Among other things, the 1992 global convention calls for each signatory nation to establish a system of protected areas as a way of conserving biodiversity. To meet our commitments under the convention Canada must now redouble its efforts on this front.

We made a promising start in November of 1992 at the first joint meeting of Canada's federal, provincial and territorial ministers responsible for wildlife, parks and environment. The tri-council meeting called for development of Canadian biodiversity strategy. It also gave fresh impetus to the effort to complete Canada's network of protected areas, including areas representative of Canada's marine natural areas.

That effort has been defined in different ways. At times the call was to set aside 12 per cent of our country's territory as protected areas. But more important than achieving a particular figure is protecting representative samples of the Canadian ecosystems.

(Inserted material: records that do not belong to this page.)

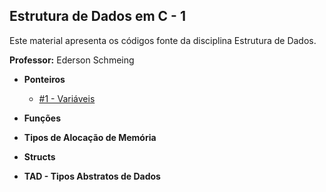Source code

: ## Estrutura de Dados em C - 1

Este material apresenta os códigos fonte da disciplina Estrutura de Dados. 

**Professor:** Ederson Schmeing

- **Ponteiros**
  - [#1 - Variáveis](https://github.com/edersonschmeing/estrutura-de-dados-em-c-1/tree/main/variaveis)

- **Funções**

- **Tipos de Alocação de Memória**

- **Structs**

- **TAD - Tipos Abstratos de Dados**
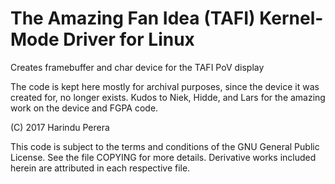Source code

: # The Amazing Fan Idea (TAFI) Kernel-Mode Driver for Linux
Creates framebuffer and char device for the TAFI PoV display

The code is kept here mostly for archival purposes, since the
device it was created for, no longer exists. Kudos to Niek, Hidde,
and Lars for the amazing work on the device and FGPA code.

(C) 2017 Harindu Perera
  
This code is subject to the terms and conditions of the GNU General Public
License. See the file COPYING for more details. Derivative works included
herein are attributed in each respective file.
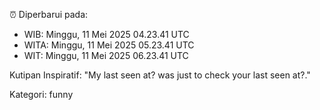 ⏰ Diperbarui pada:
- WIB: Minggu, 11 Mei 2025 04.23.41 UTC
- WITA: Minggu, 11 Mei 2025 05.23.41 UTC
- WIT: Minggu, 11 Mei 2025 06.23.41 UTC

Kutipan Inspiratif:
"My last seen at? was just to check your last seen at?."


Kategori: funny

Inevitably that means protecting key habitat on which our wildlife depends.

The bill now before the House will improve our ability to do that. It broadens the definition of land in the existing Canada Wildlife Act to include both land and marine areas alike, out to the 200 nautical mile limit. This wider definition will put the administration of the act in line with the ecosystem approach. Under the amended act it will be possible to establish new

national wildlife areas protecting habitats where wildlife reproduce, as well as associated offshore areas in which they feed.

The more extensive our network of national wildlife areas the better will be our protection for wildlife. Already this network covers a diverse array of landscapes and ecosystems throughout Canada and they support such varied activities as hiking, photography, bird watching, grazing or haying, and hunting, all in a manner compatible with the wildlife conservation objectives of a given area.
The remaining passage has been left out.